His artists are yet to be announced, and a Colombian radio station reported that musicians were being offered up to $7 million to perform during a three-day festival, running from Friday to Sunday. It said several had declined to perform.
And Pink Floyd’s co-founder Roger Waters, who has strongly opposed any intervention in Venezuela, attacked Sir Richard’s concert and said it was little more than a political stunt.
“It has nothing to do with humanitarian aid at all,” the 75-year old Waters said. “It has to do with Richard Branson having bought the US saying, ‘We have decided to take over Venezuela, for whatever our reasons may be.’”
Sir Richard denied that the show was political, and emphasised that the musicians were not being paid. The British billionaire, who has been following events in Venezuela closely from his Caribbean isle of Necker, 500 miles directly north of Caracas, said he felt he simply had to do something.
Support for Venezuela leadership
"Venezuela sadly has not become the utopia that the current administration of Venezuela or the past administration were hoping for, and that has resulted in a lot of people literally dying from lack of medical help", he said. "I think it will draw attention to the problem on a global basis."
He added that he hopes the event is “a joyous occasion”.
And some in Cucuta were certainly looking forward to the show.
The mayor of the city of 650,000, Cesar Omar Rojas, has declared today (FRI) to be a holiday, with state employees given the day off to attend and schools closed, to free up the roads for transport to the site.

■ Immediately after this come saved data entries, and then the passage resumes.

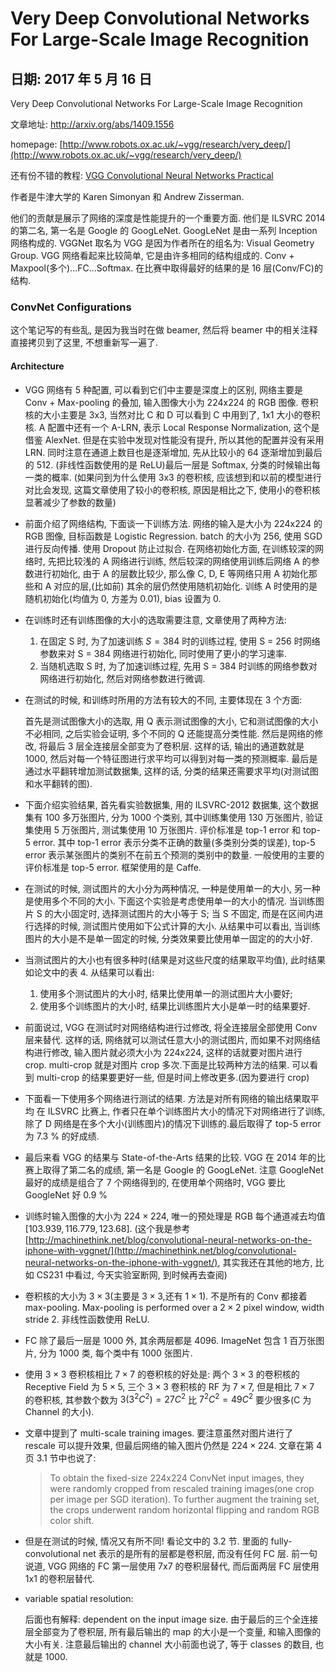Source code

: # Very Deep Convolutional Networks For Large-Scale Image Recognition

## 日期: 2017 年 5 月 16 日

Very Deep Convolutional Networks For Large-Scale Image Recognition

文章地址: http://arxiv.org/abs/1409.1556

homepage: [http://www.robots.ox.ac.uk/~vgg/research/very_deep/](http://www.robots.ox.ac.uk/~vgg/research/very_deep/)

还有份不错的教程: [VGG Convolutional Neural Networks Practical](http://www.robots.ox.ac.uk/~vgg/practicals/cnn/#part-31-training-data-and-labels)

作者是牛津大学的 Karen Simonyan 和 Andrew Zisserman.

他们的贡献是展示了网络的深度是性能提升的一个重要方面. 他们是 ILSVRC 2014 的第二名, 第一名是 Google 的 GoogLeNet. GoogLeNet 是由一系列 Inception 网络构成的. VGGNet 取名为 VGG 是因为作者所在的组名为: Visual Geometry Group. VGG 网络看起来比较简单, 它是由许多相同的结构组成的. Conv + Maxpool(多个)...FC...Softmax. 在比赛中取得最好的结果的是 16 层(Conv/FC)的结构.

### ConvNet Configurations

这个笔记写的有些乱, 是因为我当时在做 beamer, 然后将 beamer 中的相关注释直接拷贝到了这里, 不想重新写一遍了.

#### Architecture

+   VGG 网络有 5 种配置, 可以看到它们中主要是深度上的区别, 网络主要是 Conv + Max-pooling 的叠加, 输入图像大小为 224x224 的 RGB 图像. 卷积核的大小主要是 3x3, 当然对比 C 和 D 可以看到 C 中用到了, 1x1 大小的卷积核. A 配置中还有一个 A-LRN, 表示 Local Response Normalization, 这个是借鉴 AlexNet. 但是在实验中发现对性能没有提升, 所以其他的配置并没有采用 LRN.
    同时注意在通道上数目也是逐渐增加, 先从比较小的 64 逐渐增加到最后的 512.
    (非线性函数使用的是 ReLU)最后一层是 Softmax, 分类的时候输出每一类的概率. 
    (如果问到为什么使用 3x3 的卷积核, 应该想到和以前的模型进行对比会发现, 这篇文章使用了较小的卷积核, 原因是相比之下, 使用小的卷积核显著减少了参数的数量)

+   前面介绍了网络结构, 下面谈一下训练方法. 网络的输入是大小为 224x224 的 RGB 图像, 目标函数是 Logistic Regression. batch 的大小为 256, 使用 SGD 进行反向传播. 使用 Dropout 防止过拟合. 在网络初始化方面, 在训练较深的网络时, 先把比较浅的 A 网络进行训练, 然后较深的网络使用训练后网络 A 的参数进行初始化, 由于 A 的层数比较少, 那么像 C, D, E 等网络只用 A 初始化那些和 A 对应的层,(比如前) 其余的层仍然使用随机初始化. 训练 A 时使用的是随机初始化(均值为 0, 方差为 0.01), bias 设置为 0.

+   在训练时还有训练图像的大小的选取需要注意, 文章使用了两种方法:

    1.  在固定 S 时, 为了加速训练 $S = 384$ 时的训练过程, 使用 S = 256 时网络参数来对 S = 384 网络进行初始化, 同时使用了更小的学习速率.
    2.  当随机选取 S 时, 为了加速训练过程, 先用 S = 384 时训练的网络参数对网络进行初始化, 然后对网络参数进行微调.

+   在测试的时候, 和训练时所用的方法有较大的不同, 主要体现在 3 个方面:

    首先是测试图像大小的选取, 用 Q 表示测试图像的大小, 它和测试图像的大小不必相同, 之后实验会证明, 多个不同的 Q 还能提高分类性能.
    然后是网络的修改, 将最后 3 层全连接层全部变为了卷积层. 这样的话, 输出的通道数就是 1000, 然后对每一个特征图进行求平均可以得到对每一类的预测概率.
    最后是通过水平翻转增加测试数据集, 这样的话, 分类的结果还需要求平均(对测试图和水平翻转的图).

+   下面介绍实验结果, 首先看实验数据集, 用的 ILSVRC-2012 数据集, 这个数据集有 100 多万张图片, 分为 1000 个类别, 其中训练集使用 130 万张图片, 验证集使用 5 万张图片, 测试集使用 10 万张图片. 评价标准是 top-1 error 和 top-5 error. 其中 top-1 error 表示分类不正确的数量(多类别分类的误差),
    top-5 error 表示某张图片的类别不在前五个预测的类别中的数量. 一般使用的主要的评价标准是 top-5 error. 框架使用的是 Caffe.

+   在测试的时候, 测试图片的大小分为两种情况, 一种是使用单一的大小, 另一种是使用多个不同的大小. 下面这个实验是考虑使用单一的大小的情况. 当训练图片 S 的大小固定时, 选择测试图片的大小等于 S; 当 S 不固定, 而是在区间内进行选择的时候, 测试图片使用如下公式计算的大小. 从结果中可以看出, 当训练图片的大小是不是单一固定的时候, 分类效果要比使用单一固定的的大小好.

+   当测试图片的大小也有很多种时(结果是对这些尺度的结果取平均值), 此时结果如论文中的表 4. 从结果可以看出:

    1.  使用多个测试图片的大小时, 结果比使用单一的测试图片大小要好;
    2.  使用多个训练图片的大小时, 结果比训练图片大小是单一时的结果要好.

+   前面说过, VGG 在测试时对网络结构进行过修改, 将全连接层全部使用 Conv 层来替代. 这样的话, 网络就可以测试任意大小的测试图片, 而如果不对网络结构进行修改, 输入图片就必须大小为 224x224, 这样的话就要对图片进行 crop. multi-crop 就是对图片 crop 多次.下面是比较两种方法的结果. 可以看到 multi-crop 的结果要更好一些, 但是时间上修改更多.(因为要进行 crop)

+   下面看一下使用多个网络进行测试的结果. 方法是对所有网络的输出结果取平均
    在 ILSVRC 比赛上, 作者只在单个训练图片大小的情况下对网络进行了训练, 除了
    D 网络是在多个大小(训练图片)的情况下训练的.最后取得了 top-5 error 为 7.3 % 的好成绩.

+   最后来看 VGG 的结果与 State-of-the-Arts 结果的比较. VGG 在 2014 年的比赛上取得了第二名的成绩, 第一名是 Google 的 GoogLeNet. 注意 GoogleNet 最好的成绩是组合了 7 个网络得到的, 在使用单个网络时, VGG 要比 GoogleNet 好 0.9 %


+   训练时输入图像的大小为 $224\times 224$, 唯一的预处理是 RGB 每个通道减去均值 $[103.939, 116.779, 123.68]$. (这个我是参考 [http://machinethink.net/blog/convolutional-neural-networks-on-the-iphone-with-vggnet/](http://machinethink.net/blog/convolutional-neural-networks-on-the-iphone-with-vggnet/), 其实我还在其他的地方, 比如 CS231 中看过, 今天实验室断网, 到时候再去查阅)

+   卷积核的大小为 $3\times 3$(主要是 $3\times 3$,还有 $1\times 1$). 不是所有的 Conv 都接着 max-pooling. Max-pooling is performed over a $2\times 2$ pixel window, width stride 2. 非线性函数使用 ReLU.

+   FC 除了最后一层是 1000 外, 其余两层都是 4096. ImageNet 包含 1 百万张图片, 分为 1000 类, 每个类中有 1000 张图片.

+   使用 $3\times 3$ 卷积核相比 $7\times 7$ 的卷积核的好处是: 两个 $3\times 3$ 的卷积核的 Receptive Field 为 $5\times 5$, 三个 $3\times 3$ 卷积核的 RF 为 $7\times 7$, 但是相比 $7\times 7$ 的卷积核, 其参数个数为 $3(3^2C^2) = 27C^2$ 比 $7^2C^2 = 49C^2$ 要少很多(C 为 Channel 的大小).

+   文章中提到了 multi-scale training images. 要注意虽然对图片进行了 rescale 可以提升效果, 但最后网络的输入图片仍然是 $224\times 224$. 文章在第 4 页 3.1 节中也说了:

    >   To obtain the fixed-size 224x224 ConvNet input images, they were randomly cropped from rescaled training images(one crop per image per SGD iteration). To further augment the training set, the crops underwent random horizontal flipping and random RGB color shift.

+   但是在测试的时候, 情况又有所不同! 看论文中的 3.2 节. 里面的 fully-convolutional net 表示的是所有的层都是卷积层, 而没有任何 FC 层. 前一句说道, VGG 网络的 FC 第一层使用 7x7 的卷积层替代, 而后面两层 FC 层使用 1x1 的卷积层替代.

+   variable spatial resolution:

    后面也有解释: dependent on the input image size. 由于最后的三个全连接层全部变为了卷积层, 所有最后输出的 map 的大小是一个变量, 和输入图像的大小有关. 注意最后输出的 channel 大小前面也说了, 等于 classes 的数目, 也就是 1000.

“We’re going to send a message to the world that there should be no walls or barriers between two brotherly neighbours, which prevent reconciliation, or stop help from arriving,” said Luis Carlos Diaz, a 47-year-old customer service specialist.
“Through music we will show Maduro that the world does not agree with him. It will be a warning to all of those new regimes that are growing around the world, we will tell them that is it not ok to starve their people.”